**Supplied data:**
++++++++

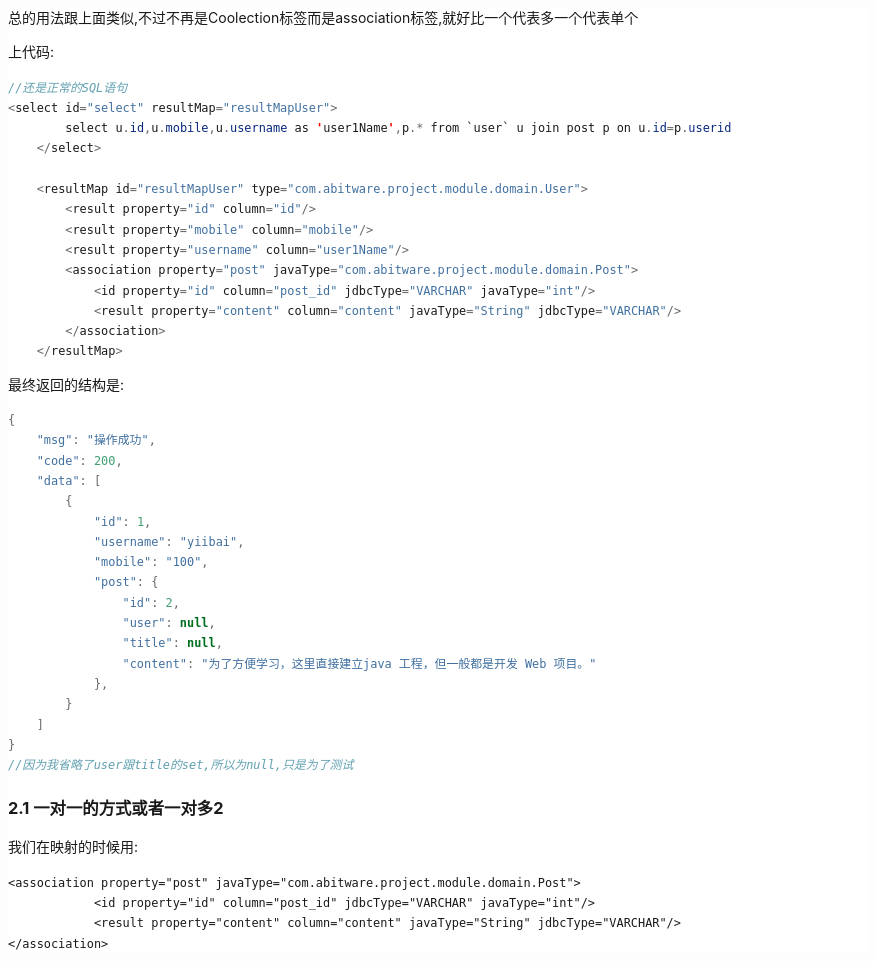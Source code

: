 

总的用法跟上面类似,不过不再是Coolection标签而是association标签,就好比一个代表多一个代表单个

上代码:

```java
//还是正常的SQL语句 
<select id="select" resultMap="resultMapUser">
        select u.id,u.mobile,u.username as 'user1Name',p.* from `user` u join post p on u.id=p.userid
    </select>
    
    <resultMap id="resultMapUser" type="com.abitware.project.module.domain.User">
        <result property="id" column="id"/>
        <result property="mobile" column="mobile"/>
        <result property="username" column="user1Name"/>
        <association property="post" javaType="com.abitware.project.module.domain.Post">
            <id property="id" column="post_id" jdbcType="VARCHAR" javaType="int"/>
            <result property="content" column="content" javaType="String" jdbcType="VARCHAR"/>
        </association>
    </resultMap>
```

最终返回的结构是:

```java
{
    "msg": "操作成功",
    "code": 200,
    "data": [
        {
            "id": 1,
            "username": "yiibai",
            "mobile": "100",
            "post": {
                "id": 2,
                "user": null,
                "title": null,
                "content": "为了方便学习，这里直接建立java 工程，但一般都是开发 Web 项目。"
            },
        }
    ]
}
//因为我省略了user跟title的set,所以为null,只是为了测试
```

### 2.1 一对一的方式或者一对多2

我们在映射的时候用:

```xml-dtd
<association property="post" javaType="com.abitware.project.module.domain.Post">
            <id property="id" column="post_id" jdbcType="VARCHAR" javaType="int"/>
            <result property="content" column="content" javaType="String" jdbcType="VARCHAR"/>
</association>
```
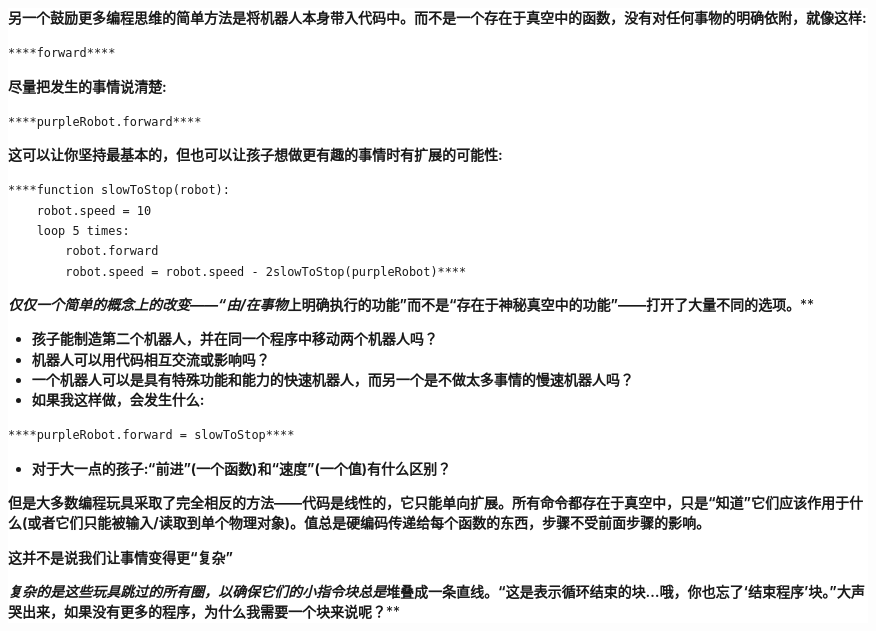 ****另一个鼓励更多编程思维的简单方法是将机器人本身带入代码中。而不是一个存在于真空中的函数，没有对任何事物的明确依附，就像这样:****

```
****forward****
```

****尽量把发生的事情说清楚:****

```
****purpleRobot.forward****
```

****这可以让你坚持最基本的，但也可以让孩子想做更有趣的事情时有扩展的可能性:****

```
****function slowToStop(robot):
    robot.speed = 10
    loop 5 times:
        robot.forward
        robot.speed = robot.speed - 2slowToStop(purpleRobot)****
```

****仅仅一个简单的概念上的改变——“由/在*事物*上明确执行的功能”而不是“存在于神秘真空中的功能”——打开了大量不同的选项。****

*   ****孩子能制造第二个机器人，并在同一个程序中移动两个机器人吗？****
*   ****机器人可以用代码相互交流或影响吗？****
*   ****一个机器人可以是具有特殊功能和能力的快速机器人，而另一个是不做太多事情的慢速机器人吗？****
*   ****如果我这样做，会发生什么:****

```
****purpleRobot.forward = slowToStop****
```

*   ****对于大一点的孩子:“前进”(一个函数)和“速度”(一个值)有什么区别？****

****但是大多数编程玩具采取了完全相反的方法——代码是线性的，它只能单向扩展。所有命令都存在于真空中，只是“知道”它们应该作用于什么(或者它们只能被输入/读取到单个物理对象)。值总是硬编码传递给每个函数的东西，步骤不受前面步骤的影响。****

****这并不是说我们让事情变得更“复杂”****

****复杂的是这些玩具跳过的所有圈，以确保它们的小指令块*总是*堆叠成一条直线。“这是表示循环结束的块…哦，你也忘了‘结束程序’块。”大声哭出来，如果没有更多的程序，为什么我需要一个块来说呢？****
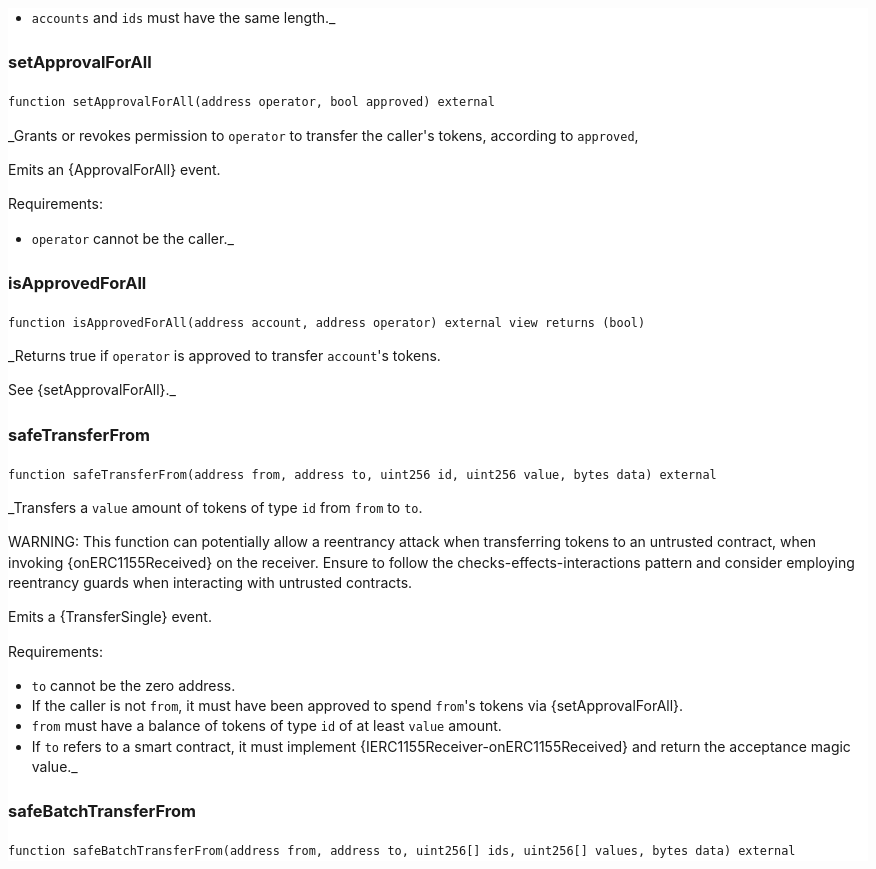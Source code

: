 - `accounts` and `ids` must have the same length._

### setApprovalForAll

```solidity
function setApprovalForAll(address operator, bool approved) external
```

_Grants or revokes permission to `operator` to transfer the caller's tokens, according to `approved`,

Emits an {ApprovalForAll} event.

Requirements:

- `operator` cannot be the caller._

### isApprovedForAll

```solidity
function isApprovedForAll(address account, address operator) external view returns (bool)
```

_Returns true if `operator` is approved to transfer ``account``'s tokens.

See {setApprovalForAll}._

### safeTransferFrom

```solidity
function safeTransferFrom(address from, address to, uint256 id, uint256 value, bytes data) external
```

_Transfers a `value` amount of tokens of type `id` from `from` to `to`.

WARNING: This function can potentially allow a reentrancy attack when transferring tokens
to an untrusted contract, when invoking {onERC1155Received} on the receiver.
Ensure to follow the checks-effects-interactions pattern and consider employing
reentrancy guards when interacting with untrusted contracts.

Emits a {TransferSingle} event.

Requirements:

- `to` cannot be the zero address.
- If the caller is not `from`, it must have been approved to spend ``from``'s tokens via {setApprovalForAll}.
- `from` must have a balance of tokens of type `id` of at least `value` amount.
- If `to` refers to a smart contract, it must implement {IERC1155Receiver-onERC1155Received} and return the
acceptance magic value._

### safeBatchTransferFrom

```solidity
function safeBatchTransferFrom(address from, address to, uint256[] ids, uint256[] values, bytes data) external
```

++++++++

Without the images, write out all of the records exactly.

Source code

: 

总的用法跟上面类似,不过不再是Coolection标签而是association标签,就好比一个代表多一个代表单个

上代码:

```java
//还是正常的SQL语句 
<select id="select" resultMap="resultMapUser">
        select u.id,u.mobile,u.username as 'user1Name',p.* from `user` u join post p on u.id=p.userid
    </select>
    
    <resultMap id="resultMapUser" type="com.abitware.project.module.domain.User">
        <result property="id" column="id"/>
        <result property="mobile" column="mobile"/>
        <result property="username" column="user1Name"/>
        <association property="post" javaType="com.abitware.project.module.domain.Post">
            <id property="id" column="post_id" jdbcType="VARCHAR" javaType="int"/>
            <result property="content" column="content" javaType="String" jdbcType="VARCHAR"/>
        </association>
    </resultMap>
```

最终返回的结构是:

```java
{
    "msg": "操作成功",
    "code": 200,
    "data": [
        {
            "id": 1,
            "username": "yiibai",
            "mobile": "100",
            "post": {
                "id": 2,
                "user": null,
                "title": null,
                "content": "为了方便学习，这里直接建立java 工程，但一般都是开发 Web 项目。"
            },
        }
    ]
}
//因为我省略了user跟title的set,所以为null,只是为了测试
```

### 2.1 一对一的方式或者一对多2

我们在映射的时候用:

```xml-dtd
<association property="post" javaType="com.abitware.project.module.domain.Post">
            <id property="id" column="post_id" jdbcType="VARCHAR" javaType="int"/>
            <result property="content" column="content" javaType="String" jdbcType="VARCHAR"/>
</association>
```
 ****另一个鼓励更多编程思维的简单方法是将机器人本身带入代码中。而不是一个存在于真空中的函数，没有对任何事物的明确依附，就像这样:****

```
****forward****
```

****尽量把发生的事情说清楚:****

```
****purpleRobot.forward****
```

****这可以让你坚持最基本的，但也可以让孩子想做更有趣的事情时有扩展的可能性:****

```
****function slowToStop(robot):
    robot.speed = 10
    loop 5 times:
        robot.forward
        robot.speed = robot.speed - 2slowToStop(purpleRobot)****
```

****仅仅一个简单的概念上的改变——“由/在*事物*上明确执行的功能”而不是“存在于神秘真空中的功能”——打开了大量不同的选项。****

*   ****孩子能制造第二个机器人，并在同一个程序中移动两个机器人吗？****
*   ****机器人可以用代码相互交流或影响吗？****
*   ****一个机器人可以是具有特殊功能和能力的快速机器人，而另一个是不做太多事情的慢速机器人吗？****
*   ****如果我这样做，会发生什么:****

```
****purpleRobot.forward = slowToStop****
```

*   ****对于大一点的孩子:“前进”(一个函数)和“速度”(一个值)有什么区别？****

****但是大多数编程玩具采取了完全相反的方法——代码是线性的，它只能单向扩展。所有命令都存在于真空中，只是“知道”它们应该作用于什么(或者它们只能被输入/读取到单个物理对象)。值总是硬编码传递给每个函数的东西，步骤不受前面步骤的影响。****

****这并不是说我们让事情变得更“复杂”****

****复杂的是这些玩具跳过的所有圈，以确保它们的小指令块*总是*堆叠成一条直线。“这是表示循环结束的块…哦，你也忘了‘结束程序’块。”大声哭出来，如果没有更多的程序，为什么我需要一个块来说呢？****
Source code

: - `accounts` and `ids` must have the same length._

### setApprovalForAll

```solidity
function setApprovalForAll(address operator, bool approved) external
```

_Grants or revokes permission to `operator` to transfer the caller's tokens, according to `approved`,

Emits an {ApprovalForAll} event.

Requirements:

- `operator` cannot be the caller._

### isApprovedForAll

```solidity
function isApprovedForAll(address account, address operator) external view returns (bool)
```

_Returns true if `operator` is approved to transfer ``account``'s tokens.

See {setApprovalForAll}._

### safeTransferFrom

```solidity
function safeTransferFrom(address from, address to, uint256 id, uint256 value, bytes data) external
```

_Transfers a `value` amount of tokens of type `id` from `from` to `to`.

WARNING: This function can potentially allow a reentrancy attack when transferring tokens
to an untrusted contract, when invoking {onERC1155Received} on the receiver.
Ensure to follow the checks-effects-interactions pattern and consider employing
reentrancy guards when interacting with untrusted contracts.

Emits a {TransferSingle} event.

Requirements:

- `to` cannot be the zero address.
- If the caller is not `from`, it must have been approved to spend ``from``'s tokens via {setApprovalForAll}.
- `from` must have a balance of tokens of type `id` of at least `value` amount.
- If `to` refers to a smart contract, it must implement {IERC1155Receiver-onERC1155Received} and return the
acceptance magic value._

### safeBatchTransferFrom

```solidity
function safeBatchTransferFrom(address from, address to, uint256[] ids, uint256[] values, bytes data) external
```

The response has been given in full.